The Farsight dataset begins before the initial DMARC standard was first published. This offers an excellent opportunity to study the uses and adoption of the protocol as it matures.

NOTE: This dataset does not cover the entire Internet, therefore none of the graphs below represents Internet-wide figures. They may differ greatly from studies conducted using other datasets. However the trends within this set, the changes over time, are believed to be representative of Internet-wide trends and therefore provide valuable insight.

Adoption

This section shows the number of domains that first published a DMARC policy in a given month, provided they still have a DMARC policy published when this dataset was evaluated. In other words a domain that first published a DMARC policy in January 2016 will be included in the figure for January 2016, provided the domain still had a valid DMARC policy published in January 2021 (for a dataset that covers through the end of 2020, in this example).

Graph

The graph above only shows the data from 2015 through mid-2021, but a similar graph starting in 2012 is available here. In November 2018 there was a surge of 5MM new DMARC records published, most of them at unusual labels like _dmarc.mx.mx.mx.example.com, believed to be from a single hosting organization. Most of those records may have been mistakes as they were no longer published by 2020, but even without them the number of published records increased by nearly 50% in that month.

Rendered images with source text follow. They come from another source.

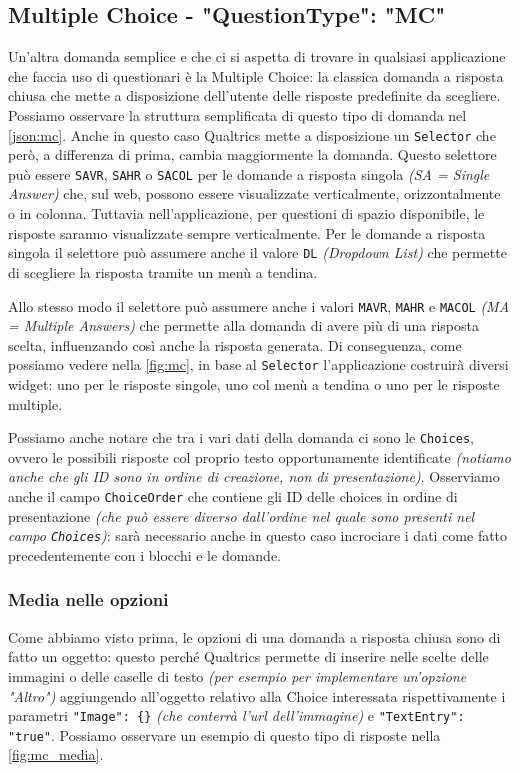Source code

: \subsection{Multiple Choice - "QuestionType": "MC"}
Un'altra domanda semplice e che ci si aspetta di trovare in qualsiasi applicazione che faccia uso di questionari è la Multiple Choice: la classica domanda a risposta chiusa che mette a disposizione dell'utente delle risposte predefinite da scegliere. Possiamo osservare la struttura semplificata di questo tipo di domanda nel \autoref{json:mc}. Anche in questo caso Qualtrics mette a disposizione un \texttt{Selector} che però, a differenza di prima, cambia maggiormente la domanda. Questo selettore può essere \texttt{SAVR}, \texttt{SAHR} o \texttt{SACOL} per le domande a risposta singola \textit{(SA = Single Answer)} che, sul web, possono essere visualizzate verticalmente, orizzontalmente o in colonna. Tuttavia nell'applicazione, per questioni di spazio disponibile, le risposte saranno visualizzate sempre verticalmente. Per le domande a risposta singola il selettore può assumere anche il valore \texttt{DL} \textit{(Dropdown List)} che permette di scegliere la risposta tramite un menù a tendina.

Allo stesso modo il selettore può assumere anche i valori \texttt{MAVR}, \texttt{MAHR} e \texttt{MACOL} \textit{(MA = Multiple Answers)} che permette alla domanda di avere più di una risposta scelta, influenzando così anche la risposta generata. Di conseguenza, come possiamo vedere nella \autoref{fig:mc}, in base al \texttt{Selector} l'applicazione costruirà diversi widget: uno per le risposte singole, uno col menù a tendina o uno per le risposte multiple.

Possiamo anche notare che tra i vari dati della domanda ci sono le \texttt{Choices}, ovvero le possibili risposte col proprio testo opportunamente identificate \textit{(notiamo anche che gli ID sono in ordine di creazione, non di presentazione)}. Osserviamo anche il campo \texttt{ChoiceOrder} che contiene gli ID delle choices in ordine di presentazione \textit{(che può essere diverso dall'ordine nel quale sono presenti nel campo \texttt{Choices})}: sarà necessario anche in questo caso incrociare i dati come fatto precedentemente con i blocchi e le domande.

\subsubsection{Media nelle opzioni}
Come abbiamo visto prima, le opzioni di una domanda a risposta chiusa sono di fatto un oggetto: questo perché Qualtrics permette di inserire nelle scelte delle immagini o delle caselle di testo \textit{(per esempio per implementare un'opzione "Altro")} aggiungendo all'oggetto relativo alla Choice interessata rispettivamente i parametri \texttt{"Image": \{\}} \textit{(che conterrà l'url dell'immagine)} e \texttt{"TextEntry": "true"}.
Possiamo osservare un esempio di questo tipo di risposte nella \autoref{fig:mc_media}.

The following graph covers the same set of domains, but shows the number of valid DMARC records published for the first time in each month. The chart starts in January 2017 because the large scale needed for later months would make the earlier monthly totals invisible.

New DMARC Records By Month

There is clearly a large increase in new records in June 2021, four times the average number of new records in the preceding 12 months. Referring to the first graph this is only a 13% increase in the total number of active DMARC records at the time, but the surge continued for at least the following two months. It will be interesting to see what the fourth quarter data shows.

Policies

These graphs try to show the relative proportion of each DMARC policy option among all the active, valid DMARC records in the dataset. First is the overall policy mix at the end of CY2020, followed by a chart of the policy mix as captured every six months over the past several years.

DMARC Policy Mix, CY2021q2

The following graph shows the policies at the end of the past several years. There is a small but gradual decrease in the number of domains publishing a “p=none” policy, with a corresponding increase in the “p=quarantine” and “p=reject” policies.